9.5

You’re the Worst: “The Sweater People”

(Episode 2.01)

TV Reviews
You’re the Worst: “The Sweater People”

The 2014 television season saw networks take a dizzying number of swings at romantic-comedies. While love has always been at the center of sitcoms, there has been an increased focus in recent memory to make love the story. Shows like A to Z hinged entirely on the romantic entanglement of the title characters and, much to the dismay of television execs, failed miserably. But there was one show that captured the eye of critics, a show that refused to cover up the ugliness that often comes with love and allowed its characters to, in a throng of ways, live up to the show’s title.

FXX’s You’re the Worst was distinct in every way from its counterparts and quickly became the best romantic-comedy on television. But, last night, with the excellent “The Sweater People,” YTW affirmed that it has no business being labeled the best rom-com on TV. It wants to be the best comedy, period.

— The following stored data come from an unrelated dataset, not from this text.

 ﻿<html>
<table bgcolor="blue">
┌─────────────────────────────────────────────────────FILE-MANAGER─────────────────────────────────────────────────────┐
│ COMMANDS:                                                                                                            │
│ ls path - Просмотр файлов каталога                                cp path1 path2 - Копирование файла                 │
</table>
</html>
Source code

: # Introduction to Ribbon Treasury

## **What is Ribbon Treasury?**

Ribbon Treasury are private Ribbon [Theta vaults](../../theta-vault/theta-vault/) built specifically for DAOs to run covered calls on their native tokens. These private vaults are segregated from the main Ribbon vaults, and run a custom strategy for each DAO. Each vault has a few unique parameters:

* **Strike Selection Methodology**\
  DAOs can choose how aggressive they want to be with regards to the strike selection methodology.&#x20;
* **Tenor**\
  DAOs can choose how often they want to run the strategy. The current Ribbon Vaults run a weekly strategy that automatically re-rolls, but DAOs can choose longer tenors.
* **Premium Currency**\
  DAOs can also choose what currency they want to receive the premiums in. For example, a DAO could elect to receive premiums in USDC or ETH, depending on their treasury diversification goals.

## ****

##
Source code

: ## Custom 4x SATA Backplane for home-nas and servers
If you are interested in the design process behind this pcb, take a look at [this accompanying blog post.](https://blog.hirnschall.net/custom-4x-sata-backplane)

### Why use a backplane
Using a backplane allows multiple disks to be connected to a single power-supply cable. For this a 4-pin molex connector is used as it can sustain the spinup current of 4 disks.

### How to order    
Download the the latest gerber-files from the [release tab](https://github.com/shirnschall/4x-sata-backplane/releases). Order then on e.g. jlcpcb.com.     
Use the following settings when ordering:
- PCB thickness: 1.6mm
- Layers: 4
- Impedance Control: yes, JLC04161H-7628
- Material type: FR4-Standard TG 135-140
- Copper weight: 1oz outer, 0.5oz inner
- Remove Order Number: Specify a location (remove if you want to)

“The Sweater People” was a wicked smart half-hour that wasted little time picking up where YTW left us at the end of its first season. Jimmy and Gretchen are living together and doing their best to keep from becoming normalized, housebroken adults. To combat the gravity-like pull toward routine, the two love-vultures dive deep into partying, stretching and stringing each other out as thin as they can. Meanwhile Edgar, the wonderful Desmin Borges as Jimmy’s PTSD-suffering/heroin addicted roommate, remains the best person among the quartet of mostly-awful human beings that populate the show. But, with his sights set on courting Lindsay (who, rightfully, won Entertainment Weekly’s inaugural “Worstie” rankings) dark(er) times could be ahead.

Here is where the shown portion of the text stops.